Bahrain Victorious has moved up alongside Trek Segafredo, so has Bora-hansgrohe.
Trek is doing a good job of keeping the breakaway close. They’ve chopped off 20 seconds from the breakaway’s lead with 108km to go. It feels like the escapees have backed off just slightly.
Jacopo Mosca (Trek – Segafredo) is doing a lot of work to keep this breakaway at two minutes. It’s going to be a hard day for Trek, and they’re likely hoping other teams will eventually help share the load.
The time check at the first TV point was 2’22” – 112km to go.
Results of the first intermediate sprint at Lago Patria (37.4km):
1. Biniam Girmay (Intermarché – Wanty – Gobert Matériaux)
2. Edoardo Zardini (Drone Hopper – Androni Giocattoli)
3. Mauro Schmid (Quick-Step Alpha Vinyl Team)
4. Diego Ulissi (UAE Team Emirates)
5. Harm Vanhoucke (Lotto Soudal)
6. Mirco Maestri (Eolo-Kometa Cycling Team)
7. Simone Ravanelli (Drone Hopper – Androni Giocattoli)
8. Samuele Rivi (Eolo-Kometa Cycling Team)
We’re reached the intermediate sprint at Lago Patria, Girmay rolls through first with not much pressure and adds 12 points to the ciclamino standings.
The breakaway is less than 1km to the first intermediate sprint.
Edward Theuns (Trek – Segafredo) is pulling through with his teammates – this could have been a stage that suited him, but it looks like he’ll have bigger fish to fry later. We’re getting close to the first intermediate sprint point.
The gap to the 21 riders is growing – it’s 2 minutes now with 120km to go. Many of the potential stage favourites are in this break.
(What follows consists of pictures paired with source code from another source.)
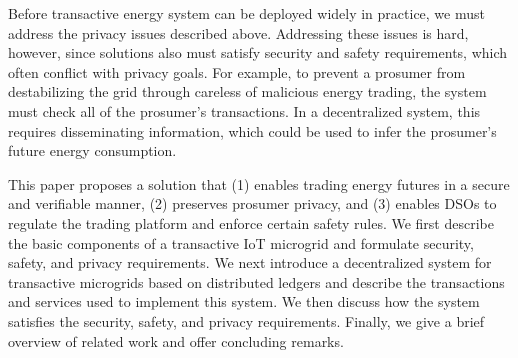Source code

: Before transactive energy system can be deployed widely in practice,
we must address the privacy issues described above.  Addressing these
issues is hard, however, since solutions also must satisfy security
and safety requirements, which often conflict with privacy goals.  For
example, to prevent a prosumer from destabilizing the grid through
careless of malicious energy trading, the system must check all of the
prosumer's transactions.  In a decentralized system, this requires
disseminating information, which could be used to infer the prosumer's
future energy consumption.

      This
paper proposes a solution that (1) enables trading energy futures in a
secure and verifiable manner, (2) preserves prosumer privacy, and (3)
enables DSOs to regulate the trading platform and enforce certain
safety rules.    We first describe the basic components of a
transactive IoT microgrid and formulate security, safety, and privacy
requirements.  We next introduce a decentralized system for
transactive microgrids based on distributed ledgers and describe the
transactions and services used to implement this system.  We then
discuss how the system satisfies the security, safety, and privacy
requirements.  Finally, we give a brief overview of related work and
offer concluding remarks.

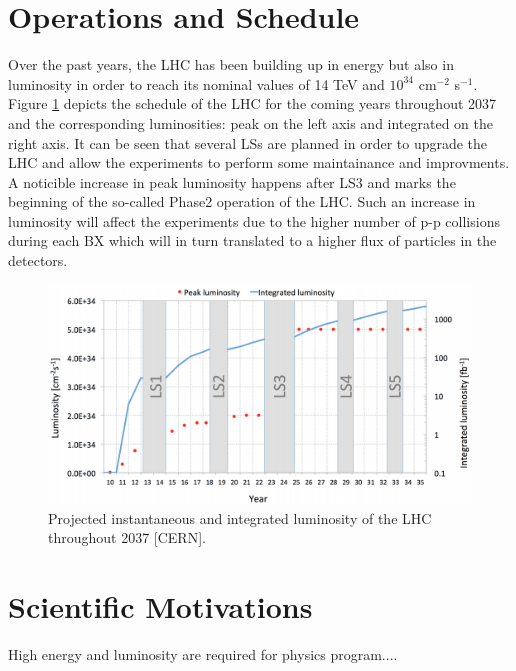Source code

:	\section{Operations and Schedule}

    Over the past years, the LHC has been building up in energy but also in luminosity in order to reach its nominal values of 14 TeV and $ 10^{34} $ cm$^{-2}$ s$^{-1}$. Figure \ref{fig:I-2-luminosity} depicts the schedule of the LHC for the coming years throughout 2037 and the corresponding luminosities: peak on the left axis and integrated on the right axis. It can be seen that several LSs are planned in order to upgrade the LHC and allow the experiments to perform some maintainance and improvments. A noticible increase in peak luminosity happens after LS3 and marks the beginning of the so-called Phase2 operation of the LHC. Such an increase in luminosity will affect the experiments due to the higher number of p-p collisions during each BX which will in turn translated to a higher flux of particles in the detectors. \\

    \begin{figure}[h!]
      \centering
      \includegraphics[width=\textwidth]{img/I-2-LHC/lhc-schedule.png}
      \caption{Projected instantaneous and integrated luminosity of the LHC throughout 2037 [CERN].}
      \label{fig:I-2-luminosity}
    \end{figure}

  \section{Scientific Motivations}

    High energy and luminosity are required for physics program....
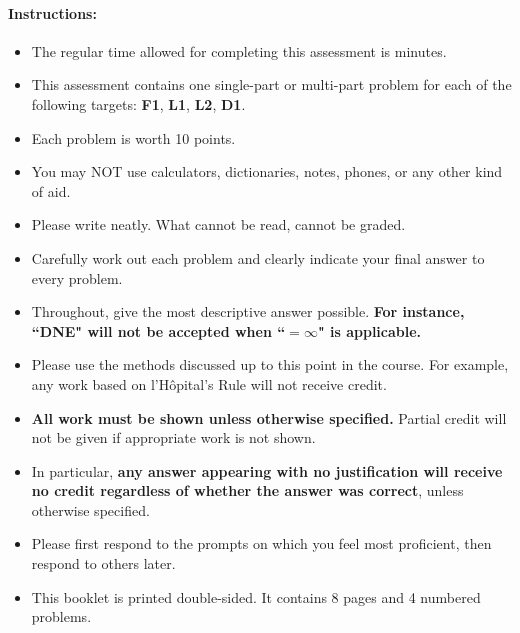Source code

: \documentclass[11pt]{article}
\begin{document}
{%

\paragraph*{Instructions:}

\begin{itemize}
    
    \item The regular time allowed for completing this assessment is  minutes.
    \item This assessment contains one single-part or multi-part problem for each of the following targets: {\bf\color{ProcessBlue}F1}, {\bf\color{RoyalBlue}L1}, {\bf\color{RoyalBlue}L2}, {\bf\color{ForestGreen}D1}.
    \item Each problem is worth 10 points.
    \item You may NOT use calculators, dictionaries, notes, phones, or any other kind of aid.
    \item Please write neatly. What cannot be read, cannot be graded.
    \item Carefully work out each problem and clearly indicate your final answer to every problem.
    \item Throughout, give the most descriptive answer possible. \textbf{For instance, ``DNE" will not be accepted when ``$=\infty$" is applicable.}
    \item Please use the methods discussed up to this point in the course. For example, any work based on l'H\^opital's Rule will not receive credit.
    \item \textbf{All work must be shown unless otherwise specified.} Partial credit will not be given if appropriate work is not shown.
    \item In particular, {\bf any answer appearing with no justification will receive no credit regardless of whether the answer was correct}, unless otherwise specified.
    \item Please first respond to the prompts on which you feel most proficient, then respond to others later.
    \item This booklet is printed double-sided. It contains 8 pages and 4 numbered problems.
    \end{itemize}
    
    }
\end{document}
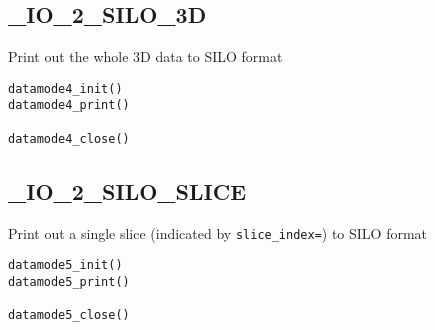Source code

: \subsection{\_IO\_2\_SILO\_3D}

Print out the whole 3D data to SILO format
\begin{verbatim}
datamode4_init()
datamode4_print()

datamode4_close()
\end{verbatim}

\subsection{\_IO\_2\_SILO\_SLICE}

Print out a single slice (indicated by \verb!slice_index=!) to SILO format
\begin{verbatim}
datamode5_init()
datamode5_print()

datamode5_close()
\end{verbatim}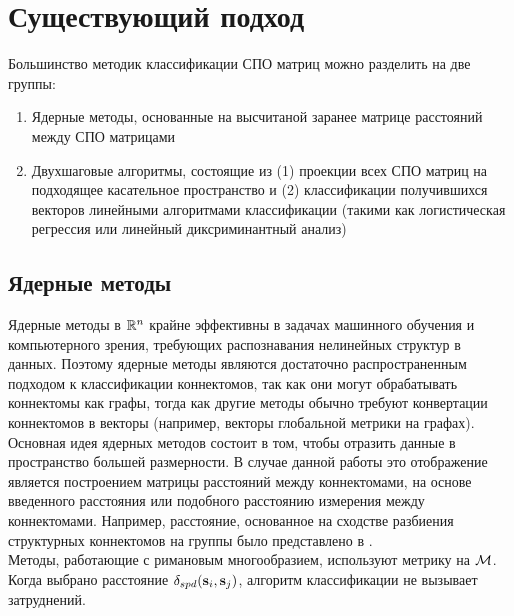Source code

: \chapter{Существующий подход}
\indent Большинство методик классификации СПО матриц можно разделить на две группы:
\begin{enumerate}
    \item Ядерные методы, основанные на высчитаной заранее матрице расстояний между СПО матрицами
    \item Двухшаговые алгоритмы, состоящие из (1) проекции всех СПО матриц на подходящее касательное пространство и (2) классификации получившихся векторов линейными алгоритмами классификации (такими как логистическая регрессия или линейный диксриминантный анализ)
\end{enumerate}

\section{Ядерные методы}
\indent Ядерные методы в $\mathbb{R}^n$ крайне эффективны в задачах машинного обучения и компьютерного зрения, требующих распознавания нелинейных структур в данных. Поэтому ядерные методы являются достаточно распространенным подходом к классификации коннектомов, так как они могут обрабатывать коннектомы как графы, тогда как другие методы обычно требуют конвертации коннектомов в векторы (например, векторы глобальной метрики на графах). Основная идея ядерных методов состоит в том, чтобы отразить данные в пространство большей размерности. В случае данной работы это отображение является построением матрицы расстояний между коннектомами, на основе введенного расстояния или подобного расстоянию измерения между коннектомами. Например, расстояние, основанное на сходстве разбиения структурных коннектомов на группы было представлено в \cite{kurmukov2016classification}.\\
\indent Методы, работающие с римановым многообразием, используют метрику на $\mathcal{M}$. Когда выбрано расстояние $\delta_{spd}({\bf s}_i, {\bf s}_j)$, алгоритм классификации не вызывает затруднений. 
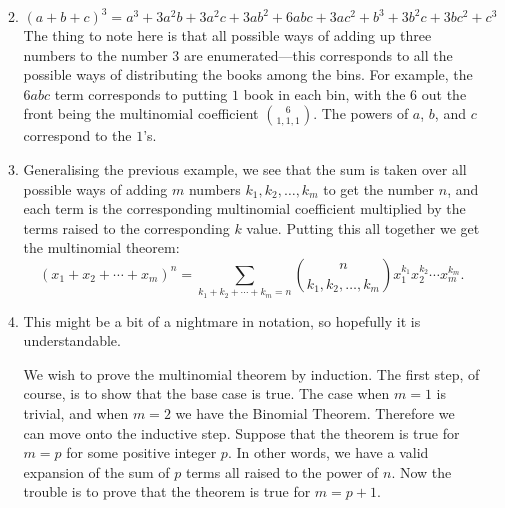 \documentclass[a4paper]{article}
\begin{document}
\begin{enumerate}
\begin{enumerate}
\[  \]
\item \[(a+b+c)^3=a^3+3a^2b+3a^2c+3ab^2+6abc+3ac^2+b^3+3b^2c+3bc^2+c^3\]
  The thing to note here is that all possible ways of adding up three numbers to the number \(3\) are enumerated---this corresponds to all the possible
  ways of distributing the books among the bins. For example, the \(6abc\) term corresponds to putting \(1\) book in each bin, with the \(6\) out
  the front being the multinomial coefficient \(\binom{6}{1,1,1}.\) The powers of \(a\), \(b\), and \(c\) correspond to the \(1\)'s.
\item Generalising the previous example, we see that the sum is taken over all possible ways of adding \(m\) numbers \(k_1,k_2,\ldots,k_m\)
  to get the number \(n\), and each term is the corresponding multinomial coefficient multiplied by the terms raised to the corresponding \(k\) value.
  Putting this all together we get the multinomial theorem:
  \[(x_1+x_2+\cdots+x_m)^n=\sum_{k_1+k_2+\cdots+k_m=n}\binom{n}{k_1,k_2,\ldots,k_m}x_1^{k_1}x_2^{k_2}\cdots x_m^{k_m}.
    \]
  \item This might be a bit of a nightmare in notation, so hopefully it is understandable.

    We wish to prove the multinomial theorem by induction. The first step, of course, is to show that the base case is true. The case when \(m=1\)
    is trivial, and when \(m=2\) we have the Binomial Theorem. Therefore we can move onto the inductive step. Suppose that the theorem is true
    for \(m=p\) for some positive integer \(p\). In other words, we have a valid expansion of the sum of \(p\) terms all raised to the power of \(n\).
    Now the trouble is to prove that the theorem is true for \(m=p+1\).


\end{enumerate}
\end{enumerate}
\end{document}
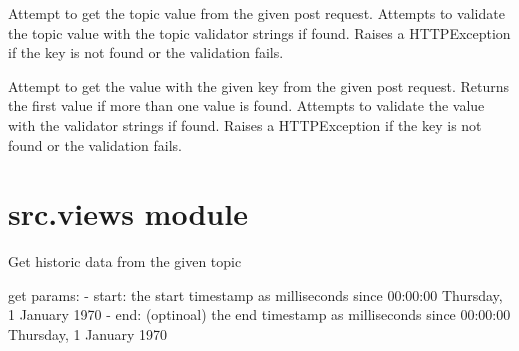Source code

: \documentclass[letterpaper,10pt,english]{sphinxmanual}
\begin{document}

\begin{fulllineitems}
\label{\detokenize{src:src.utils.try_get_topic}}
Attempt to get the topic value from the given post request.
Attempts to validate the topic value with the topic validator strings if found.
Raises a HTTPException if the key is not found or the validation fails.

\end{fulllineitems}


\begin{fulllineitems}
\label{\detokenize{src:src.utils.try_get_validate}}
Attempt to get the value with the given key from the given post request.
Returns the first value if more than one value is found.
Attempts to validate the value with the validator strings if found.
Raises a HTTPException if the key is not found or the validation fails.

\end{fulllineitems}



\section{src.views module}
\label{\detokenize{src:module-src.views}}\label{\detokenize{src:src-views-module}}

\begin{fulllineitems}
\label{\detokenize{src:src.views.history}}
Get historic data from the given topic

get params:
- start: the start timestamp as milliseconds since 00:00:00 Thursday, 1 January 1970
- end: (optinoal) the end timestamp as milliseconds since 00:00:00 Thursday, 1 January 1970

\end{fulllineitems}
\end{document}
Have a read of today’s stage preview by Barry Ryan. Today is a unique day at the Giro, it’s basically a mini-classic through the streets of Naples.
125km to go – 21 riders off the front
With the gap holding at 1’40”, Trek Segafredo aren’t happy with this composition. They have their entire team chasing at the front of the peloton.
Thomas De Gendt attacked off the front of the breakaway to try and break things up in the front group, but his acceleration was unsuccessful. There are still 21 riders in the break.
Here are the names of the 21 riders in the breakaway.
Guillaume Martin (COF)
Diego Ulissi (UAD)
Sylvain Moniquet (LTS)
Harold Tejada (AST)
Davide Gabburo (BCF)
Jorge Arcas (MOV)
Mattias Skjelmose Jensen (TFS)
Edoardo Zardini (DRA)
Lilian Calmejane (ACT)
Mathieu Van Der Poel (AFC)
Fabio Felline (AST)
Thomas De Gendt (LTS)
Wout Poels (TBV)
Andrea Vendrame (ACT)
Simone Ravanelli (DRA)
Mirco Maestri (EOK)
Jasha Sütterlin (TBV)
Mauro Schmid (QST)
Biniam Girmay (IWG)
Samuele Rivi (EOK)
Harm Vanhoucke (LTS) Peloton is at 1’40”
The breakaway is growing with about 21 riders bridging the gap to Van Der Poel. Names to follow.
It’s been a rapid start in Naples. Van Der Poel is still off the front by 10 seconds and he’s being chased by Thomas De Gendt (LTS), Andrea Vendrame (ACT) and Biniam Girmay (IWG). The peloton is at 55 seconds.
143km to go – Mathieu Van Der Poel goes solo
Van Der Poel had something going for a bit, but the pace has lulled after the peloton brought the breakaway back.
Mathieu Van Der Poel (AFC) is making it hard from the start and trying to force a breakaway. A surprise? No, he’s targeted this stage and said he wants to win it however he can. He must sense the winner will come out of a breakaway today.
It’s already going at an extremely difficult pace on this lumpy and technical circuit. The route offers no let up from start to finish.
We’re off and running for what will be an intense and nervous stage 8 of the Giro. After a short neutral zone of 2.4km, we’re already seeing some attacks off the front.